==== Listed entries

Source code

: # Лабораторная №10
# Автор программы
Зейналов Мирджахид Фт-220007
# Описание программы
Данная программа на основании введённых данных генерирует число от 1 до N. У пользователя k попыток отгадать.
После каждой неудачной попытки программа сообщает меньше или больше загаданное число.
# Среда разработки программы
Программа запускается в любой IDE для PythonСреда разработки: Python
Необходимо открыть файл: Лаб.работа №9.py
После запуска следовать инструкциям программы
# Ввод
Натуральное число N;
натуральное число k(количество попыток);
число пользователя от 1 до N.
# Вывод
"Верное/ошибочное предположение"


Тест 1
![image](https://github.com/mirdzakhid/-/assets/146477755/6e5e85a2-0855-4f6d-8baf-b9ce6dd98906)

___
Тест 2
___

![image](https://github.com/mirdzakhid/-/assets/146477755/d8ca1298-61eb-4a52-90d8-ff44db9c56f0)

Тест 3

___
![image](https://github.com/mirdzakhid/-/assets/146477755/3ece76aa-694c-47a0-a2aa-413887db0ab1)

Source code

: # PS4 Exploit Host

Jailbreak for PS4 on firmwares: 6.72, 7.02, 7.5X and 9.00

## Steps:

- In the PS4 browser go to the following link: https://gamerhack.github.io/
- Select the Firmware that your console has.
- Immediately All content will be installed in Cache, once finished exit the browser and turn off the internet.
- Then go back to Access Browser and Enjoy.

========

== Work to complete ==
Your reply should repeat the entire listing, word for word and complete.

== Exercise output ==
Source code

: # Лабораторная №10
# Автор программы
Зейналов Мирджахид Фт-220007
# Описание программы
Данная программа на основании введённых данных генерирует число от 1 до N. У пользователя k попыток отгадать.
После каждой неудачной попытки программа сообщает меньше или больше загаданное число.
# Среда разработки программы
Программа запускается в любой IDE для PythonСреда разработки: Python
Необходимо открыть файл: Лаб.работа №9.py
После запуска следовать инструкциям программы
# Ввод
Натуральное число N;
натуральное число k(количество попыток);
число пользователя от 1 до N.
# Вывод
"Верное/ошибочное предположение"


Тест 1
![image](https://github.com/mirdzakhid/-/assets/146477755/6e5e85a2-0855-4f6d-8baf-b9ce6dd98906)

___
Тест 2
___

![image](https://github.com/mirdzakhid/-/assets/146477755/d8ca1298-61eb-4a52-90d8-ff44db9c56f0)

Тест 3

___
![image](https://github.com/mirdzakhid/-/assets/146477755/3ece76aa-694c-47a0-a2aa-413887db0ab1)

Source code

: # PS4 Exploit Host

Jailbreak for PS4 on firmwares: 6.72, 7.02, 7.5X and 9.00

## Steps:

- In the PS4 browser go to the following link: https://gamerhack.github.io/
- Select the Firmware that your console has.
- Immediately All content will be installed in Cache, once finished exit the browser and turn off the internet.
- Then go back to Access Browser and Enjoy.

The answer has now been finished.